>>>
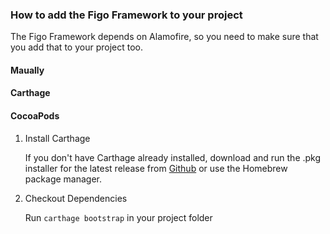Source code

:

### How to add the Figo Framework to your project
The Figo Framework depends on Alamofire, so you need to make sure that you add that to your project too.

#### Maually

#### Carthage

#### CocoaPods




1. Install Carthage

	If you don't have Carthage already installed, download and run the .pkg installer for the latest release from [Github](https://github.com/Carthage/Carthage/releases) or use the Homebrew package manager.

3. Checkout Dependencies

	Run `carthage bootstrap` in your project folder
<<<
◆ Exercise description ◆
When you reach the line that contains "1. Install Carthage" in the material above, please copy it and every line after it exactly, stopping only at the last line.

◆ Worked solution ◆
1. Install Carthage

	If you don't have Carthage already installed, download and run the .pkg installer for the latest release from [Github](https://github.com/Carthage/Carthage/releases) or use the Homebrew package manager.

3. Checkout Dependencies

	Run `carthage bootstrap` in your project folder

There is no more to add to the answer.